[Source records]
══════

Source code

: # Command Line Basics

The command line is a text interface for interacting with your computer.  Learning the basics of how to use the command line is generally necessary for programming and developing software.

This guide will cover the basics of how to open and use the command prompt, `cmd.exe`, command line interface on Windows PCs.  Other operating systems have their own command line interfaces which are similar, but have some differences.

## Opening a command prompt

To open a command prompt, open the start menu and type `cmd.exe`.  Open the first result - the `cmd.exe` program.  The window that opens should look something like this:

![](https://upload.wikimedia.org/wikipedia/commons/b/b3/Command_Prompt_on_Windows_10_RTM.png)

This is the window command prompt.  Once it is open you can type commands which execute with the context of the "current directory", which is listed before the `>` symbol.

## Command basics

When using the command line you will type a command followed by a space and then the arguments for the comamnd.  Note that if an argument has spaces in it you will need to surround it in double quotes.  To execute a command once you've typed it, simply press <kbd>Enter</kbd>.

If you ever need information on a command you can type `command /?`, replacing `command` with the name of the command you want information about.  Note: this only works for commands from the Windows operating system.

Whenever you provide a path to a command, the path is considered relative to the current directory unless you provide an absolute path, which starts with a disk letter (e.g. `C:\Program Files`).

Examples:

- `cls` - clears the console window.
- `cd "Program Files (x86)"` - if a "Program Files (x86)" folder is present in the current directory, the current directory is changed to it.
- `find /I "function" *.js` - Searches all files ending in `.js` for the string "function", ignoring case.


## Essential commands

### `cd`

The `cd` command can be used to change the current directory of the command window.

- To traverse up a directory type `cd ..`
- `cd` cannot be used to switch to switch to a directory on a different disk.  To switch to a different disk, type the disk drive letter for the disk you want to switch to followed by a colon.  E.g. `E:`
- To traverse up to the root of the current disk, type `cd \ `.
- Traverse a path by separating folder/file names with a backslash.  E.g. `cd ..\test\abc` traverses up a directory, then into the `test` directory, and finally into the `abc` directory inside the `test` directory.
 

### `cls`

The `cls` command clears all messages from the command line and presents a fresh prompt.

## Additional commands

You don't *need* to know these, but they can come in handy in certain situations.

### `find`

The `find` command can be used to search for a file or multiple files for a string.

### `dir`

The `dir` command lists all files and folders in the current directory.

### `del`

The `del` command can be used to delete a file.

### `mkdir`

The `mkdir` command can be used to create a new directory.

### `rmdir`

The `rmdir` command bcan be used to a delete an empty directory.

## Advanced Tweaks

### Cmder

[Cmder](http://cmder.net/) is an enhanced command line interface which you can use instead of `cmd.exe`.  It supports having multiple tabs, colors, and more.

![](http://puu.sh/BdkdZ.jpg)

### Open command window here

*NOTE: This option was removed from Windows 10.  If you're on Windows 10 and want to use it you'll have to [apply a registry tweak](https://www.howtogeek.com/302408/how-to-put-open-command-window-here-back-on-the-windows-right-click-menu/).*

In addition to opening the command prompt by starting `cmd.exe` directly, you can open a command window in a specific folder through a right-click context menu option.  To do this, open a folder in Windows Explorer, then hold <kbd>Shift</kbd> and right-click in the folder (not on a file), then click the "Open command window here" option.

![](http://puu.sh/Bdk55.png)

══════

Requirement
Nothing but the lines from the start of the data above through the line with "The command line is a" should appear in your answer, copied exactly.

Response box
Source code

: # Command Line Basics

The command line is a text interface for interacting with your computer.  Learning the basics of how to use the command line is generally necessary for programming and developing software.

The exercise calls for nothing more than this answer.